Chrysella Lagaria, co-founder of Black Light Athens talks to Business Partners about accessibility, innovation, and the steps businesses and society need to take to ensure the integration of people with disabilities in the labor market.
What is Black Light and why was it created?
Black Light is a social cooperative enterprise with a mission to improve daily life for people with visual impairments and act as a major stakeholder for their integration in the job market. To accomplish this, Black Light acts as a bridge between people who can see and visually impaired people. We offer multidimensional B2B education services with the aim of bringing businesses closer to a consumer group virtually excluded from retail trade and enhancing skills and awareness regarding blindness. We started operating in 2018, and our staff consists mostly of visually impaired people. Our starting point was Dialogue in the Dark, an experiential interactive exhibition which was held for four years at the Athens Badminton Theater and had more than 40,000 visitors of all ages.
Undeniably, the influx of new technologies has resulted in better access to the labor market for people with disabilities
What specific services do you offer?
We are the first in Greece to offer educational seminars for retail stores on serving blind customers. We also give corporate workshops based on experiential learning with the aim of cultivating soft skills and team spirit for executives through familiarity with visual impairment. At the same time, we enable companies to train their store staff through specially designed webinars and to attend our experiential workshops remotely. Also, this autumn, our new business consulting service will start focusing on rendering our clients’ websites and e-shops fully accessible to visually impaired people.
Are Greek companies ready to serve visually impaired customers?
Both as customers with disabilities and also as professionals, we regularly experience customer service that is founded on ignorance about the right approaches and effective service to visually impaired people—although helpful employees do exist. Black Light can play a key role in changing this situation.
What is the role of innovation in making the labor market more accessible to people with disabilities and promoting integration?
Innovation is considered a given in recent years, but the pace has been slow as far as serving people with disabilities goes. Yet undeniably, the influx of new technologies has indeed resulted in better access to the labor market for this group. Smartphones and tablets are part of daily life for blind people and can help drive integration as long as they are paired with the right opportunities.
Should people with disabilities be involved in the process of developing innovative ideas?

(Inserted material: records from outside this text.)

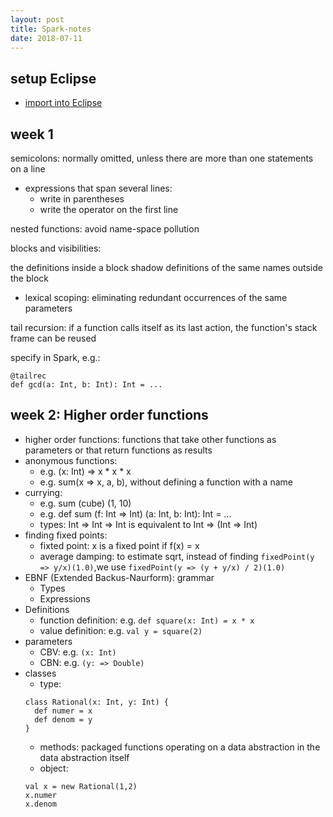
 ```yaml
---
layout: post
title: Spark-notes
date: 2018-07-11
---
```


setup Eclipse
---
* [import into Eclipse](https://stackoverflow.com/questions/38048451/unable-to-work-on-imported-sbt-project-on-eclipse-scala-ide)

week 1
---
semicolons:
normally omitted, unless there are more than one statements on a line
- expressions that span several lines: 
  - write in parentheses
  - write the operator on the first line

nested functions: avoid name-space pollution

blocks and visibilities:

the definitions inside a block shadow definitions of the same names outside the block
- lexical scoping: eliminating redundant occurrences of the same parameters

tail recursion: if a function calls itself as its last action, the function's stack frame can be reused

specify in Spark, e.g.:
```
@tailrec
def gcd(a: Int, b: Int): Int = ...
```

week 2: Higher order functions
---
- higher order functions: functions that take other functions as parameters or that return functions as results
- anonymous functions:
  - e.g. (x: Int) => x * x * x
  - e.g. sum(x => x, a, b), without defining a function with a name
- currying:
  - e.g. sum (cube) (1, 10)
  - e.g. def sum (f: Int => Int) (a: Int, b: Int): Int = ...
  - types: Int => Int => Int is equivalent to Int => (Int => Int)
- finding fixed points:
  - fixted point: x is a fixed point if f(x) = x
  - average damping: to estimate sqrt, instead of finding ```fixedPoint(y => y/x)(1.0)```,we use ```fixedPoint(y => (y + y/x) / 2)(1.0)```
- EBNF (Extended Backus-Naurform): grammar
  - Types
  - Expressions
- Definitions
  - function definition: e.g. ```def square(x: Int) = x * x```
  - value definition: e.g. ```val y = square(2)```
- parameters
  - CBV: e.g. ```(x: Int)```
  - CBN: e.g. ```(y: => Double)```
- classes
  - type: 
  ```
  class Rational(x: Int, y: Int) {
    def numer = x
    def denom = y
  }
  ```
  - methods: packaged functions operating on a data abstraction in the data abstraction itself
  - object: 
  ```
  val x = new Rational(1,2)
  x.numer
  x.denom
  ```
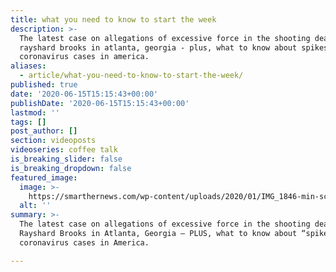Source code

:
 ```yaml
---
title: what you need to know to start the week
description: >-
  The latest case on allegations of excessive force in the shooting death of
  rayshard brooks in atlanta, georgia - plus, what to know about spikes in
  coronavirus cases in america.
aliases:
  - article/what-you-need-to-know-to-start-the-week/
published: true
date: '2020-06-15T15:15:43+00:00'
publishDate: '2020-06-15T15:15:43+00:00'
lastmod: ''
tags: []
post_author: []
section: videoposts
videoseries: coffee talk
is_breaking_slider: false
is_breaking_dropdown: false
featured_image:
  image: >-
    https://smarthernews.com/wp-content/uploads/2020/01/IMG_1846-min-scaled-e1579309007993-953x1024.jpg
  alt: ''
summary: >-
  The latest case on allegations of excessive force in the shooting death of
  Rayshard Brooks in Atlanta, Georgia – PLUS, what to know about “spikes” in
  coronavirus cases in America.

---
```

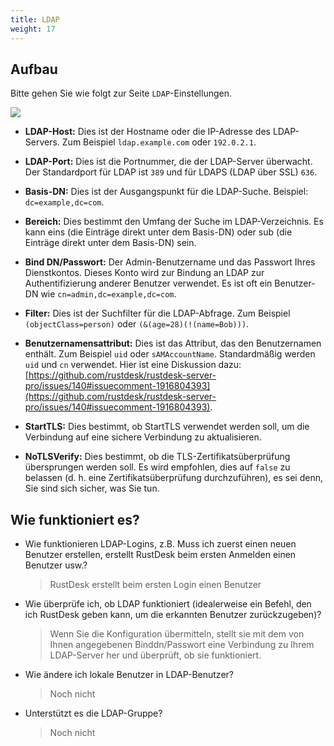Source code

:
 ```yaml
---
title: LDAP
weight: 17
---
```


## Aufbau
Bitte gehen Sie wie folgt zur Seite `LDAP`-Einstellungen.

![](/docs/en/self-host/rustdesk-server-pro/ldap/images/ldap.png)

- **LDAP-Host:** Dies ist der Hostname oder die IP-Adresse des LDAP-Servers. Zum Beispiel `ldap.example.com` oder `192.0.2.1`.

- **LDAP-Port:** Dies ist die Portnummer, die der LDAP-Server überwacht. Der Standardport für LDAP ist `389` und für LDAPS (LDAP über SSL) `636`.

- **Basis-DN:** Dies ist der Ausgangspunkt für die LDAP-Suche. Beispiel: `dc=example,dc=com`.

- **Bereich:** Dies bestimmt den Umfang der Suche im LDAP-Verzeichnis. Es kann eins (die Einträge direkt unter dem Basis-DN) oder sub (die Einträge direkt unter dem Basis-DN) sein.

- **Bind DN/Passwort:** Der Admin-Benutzername und das Passwort Ihres Dienstkontos. Dieses Konto wird zur Bindung an LDAP zur Authentifizierung anderer Benutzer verwendet. Es ist oft ein Benutzer-DN wie `cn=admin,dc=example,dc=com`.

- **Filter:** Dies ist der Suchfilter für die LDAP-Abfrage. Zum Beispiel `(objectClass=person)` oder `(&(age=28)(!(name=Bob)))`.

- **Benutzernamensattribut:** Dies ist das Attribut, das den Benutzernamen enthält. Zum Beispiel `uid` oder `sAMAccountName`. Standardmäßig werden `uid` und `cn` verwendet. Hier ist eine Diskussion dazu: [https://github.com/rustdesk/rustdesk-server-pro/issues/140#issuecomment-1916804393](https://github.com/rustdesk/rustdesk-server-pro/issues/140#issuecomment-1916804393).

- **StartTLS:** Dies bestimmt, ob StartTLS verwendet werden soll, um die Verbindung auf eine sichere Verbindung zu aktualisieren.

- **NoTLSVerify:** Dies bestimmt, ob die TLS-Zertifikatsüberprüfung übersprungen werden soll. Es wird empfohlen, dies auf `false` zu belassen (d. h. eine Zertifikatsüberprüfung durchzuführen), es sei denn, Sie sind sich sicher, was Sie tun.

## Wie funktioniert es?
- Wie funktionieren LDAP-Logins, z.B. Muss ich zuerst einen neuen Benutzer erstellen, erstellt RustDesk beim ersten Anmelden einen Benutzer usw.?
   > RustDesk erstellt beim ersten Login einen Benutzer
- Wie überprüfe ich, ob LDAP funktioniert (idealerweise ein Befehl, den ich RustDesk geben kann, um die erkannten Benutzer zurückzugeben)?
   > Wenn Sie die Konfiguration übermitteln, stellt sie mit dem von Ihnen angegebenen Binddn/Passwort eine Verbindung zu Ihrem LDAP-Server her und überprüft, ob sie funktioniert.
- Wie ändere ich lokale Benutzer in LDAP-Benutzer?
   > Noch nicht
- Unterstützt es die LDAP-Gruppe?
   > Noch nicht
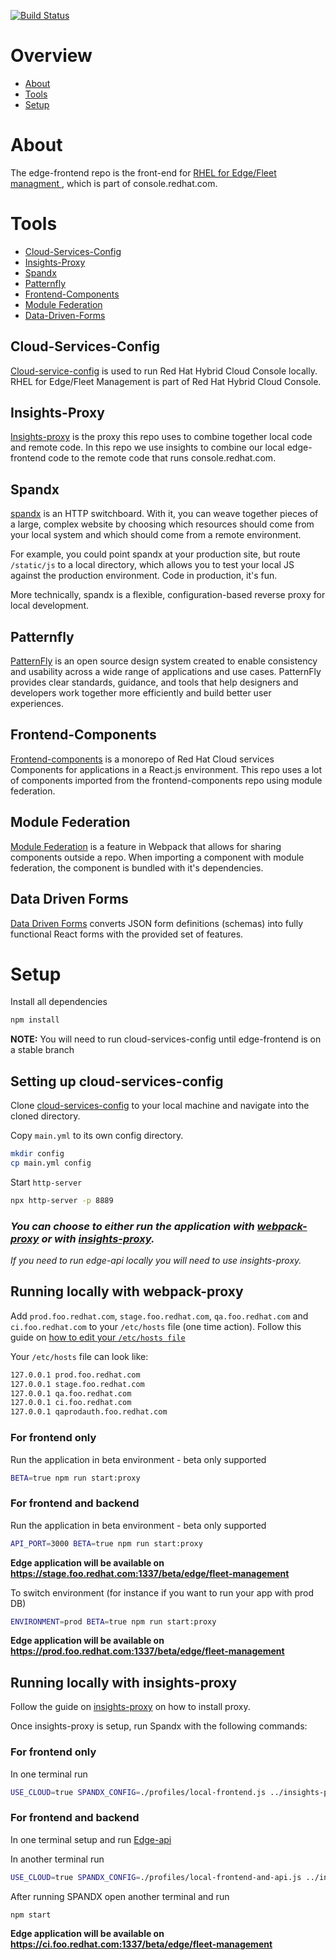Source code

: [![Build Status](https://travis-ci.com/RedHatInsights/edge-frontend.svg?branch=master)](https://travis-ci.com/RedHatInsights/edge-frontend)

# Overview
- [About](#about)
- [Tools](#tools)
- [Setup](#setup)

# About
The edge-frontend repo is the front-end for [RHEL for Edge/Fleet managment ](https://console.stage.redhat.com/edge/fleet-management), which is part of console.redhat.com.

# Tools
- [Cloud-Services-Config](#cloud-services-config)
- [Insights-Proxy](#insights-proxy)
- [Spandx](#spandx)
- [Patternfly](#patternfly)
- [Frontend-Components](#frontend-components)
- [Module Federation](#module-federation)
- [Data-Driven-Forms](#data-driven-forms)

## Cloud-Services-Config
[Cloud-service-config](https://github.com/RedHatInsights/cloud-services-config) is used to run Red Hat Hybrid Cloud Console locally. RHEL for Edge/Fleet Management is part of Red Hat Hybrid Cloud Console. 

## Insights-Proxy
[Insights-proxy](https://github.com/RedHatInsights/insights-proxy) is the proxy this repo uses to combine together local code and remote code. In this repo we use insights to combine our local edge-frontend code to the remote code that runs console.redhat.com.

## Spandx
[spandx](https://github.com/redhataccess/spandx) is an HTTP switchboard. With it, you can weave together pieces of a large, complex website by choosing which resources should come from your local system and which should come from a remote environment.

For example, you could point spandx at your production site, but route `/static/js` to a local directory, which allows you to test your local JS against the production environment. Code in production, it's fun.

More technically, spandx is a flexible, configuration-based reverse proxy for local development.

## Patternfly
[PatternFly](https://www.patternfly.org/v4/) is an open source design system created to enable consistency and usability across a wide range of applications and use cases. PatternFly provides clear standards, guidance, and tools that help designers and developers work together more efficiently and build better user experiences.

## Frontend-Components
[Frontend-components](https://github.com/RedHatInsights/frontend-components) is a monorepo of Red Hat Cloud services Components for applications in a React.js environment. This repo uses a lot of components imported from the frontend-components repo using module federation.

## Module Federation
[Module Federation](https://webpack.js.org/concepts/module-federation/) is a feature in Webpack that allows for sharing components outside a repo. When importing a component with module federation, the component is bundled with it's dependencies.

## Data Driven Forms
[Data Driven Forms](https://data-driven-forms.org/) converts JSON form definitions (schemas) into fully functional React forms with the provided set of features.

# Setup
Install all dependencies
```bash
npm install
```
**NOTE:**
You will need to run cloud-services-config until edge-frontend is on a stable branch

## Setting up cloud-services-config

Clone [cloud-services-config](https://github.com/RedHatInsights/cloud-services-config) to your local machine and navigate into the cloned directory.

Copy `main.yml` to its own config directory.

```bash
mkdir config
cp main.yml config
```

Start `http-server`
```bash
npx http-server -p 8889
```
### *You can choose to either run the application with [webpack-proxy](#running-locally-with-webpack-proxy) or with [insights-proxy](#running-locally-with-insights-proxy).*
*If you need to run edge-api locally you will need to use insights-proxy.*

## Running locally with webpack-proxy

Add `prod.foo.redhat.com`, `stage.foo.redhat.com`, `qa.foo.redhat.com` and  `ci.foo.redhat.com` to your `/etc/hosts` file (one time action). Follow this guide on [how to edit your `/etc/hosts file`](https://docs.rackspace.com/support/how-to/modify-your-hosts-file/)

Your `/etc/hosts` file can look like:

```bash
127.0.0.1 prod.foo.redhat.com
127.0.0.1 stage.foo.redhat.com
127.0.0.1 qa.foo.redhat.com
127.0.0.1 ci.foo.redhat.com
127.0.0.1 qaprodauth.foo.redhat.com
```

### **For frontend only**

Run the application in beta environment - beta only supported
```bash
BETA=true npm run start:proxy
```

### **For frontend and backend**

Run the application in beta environment - beta only supported
```bash
API_PORT=3000 BETA=true npm run start:proxy
```
**Edge application will be available on https://stage.foo.redhat.com:1337/beta/edge/fleet-management**

To switch environment (for instance if you want to run your app with prod DB)
```bash
ENVIRONMENT=prod BETA=true npm run start:proxy
```
**Edge application will be available on https://prod.foo.redhat.com:1337/beta/edge/fleet-management**

## Running locally with insights-proxy

Follow the guide on [insights-proxy](https://github.com/RedHatInsights/insights-proxy) on how to install proxy.

Once insights-proxy is setup, run Spandx with the following commands:

### **For frontend only**
In one terminal run
```bash
USE_CLOUD=true SPANDX_CONFIG=./profiles/local-frontend.js ../insights-proxy/scripts/run.sh
```

### **For frontend and backend** 

In one terminal setup and run [Edge-api](https://github.com/RedHatInsights/edge-api)

In another terminal run
 
```bash
USE_CLOUD=true SPANDX_CONFIG=./profiles/local-frontend-and-api.js ../insights-proxy/scripts/run.sh
```

After running SPANDX open another terminal and run

```bash
npm start
```
**Edge application will be available on https://ci.foo.redhat.com:1337/beta/edge/fleet-management**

It is imperative in terms of both inclusiveness and equality. People with disabilities, being the target group, are in the best position to affect the design of such innovative ideas, as this will be a guarantee that solutions are shaped in ways that promote real inclusion and equity. Moreover, people with disabilities could exploit new entrepreneurship and career routes in this virgin market. All this may ultimately create the much needed change in culture and contribute to real and lasting results in the integration of visually impaired people in the job market and society at large.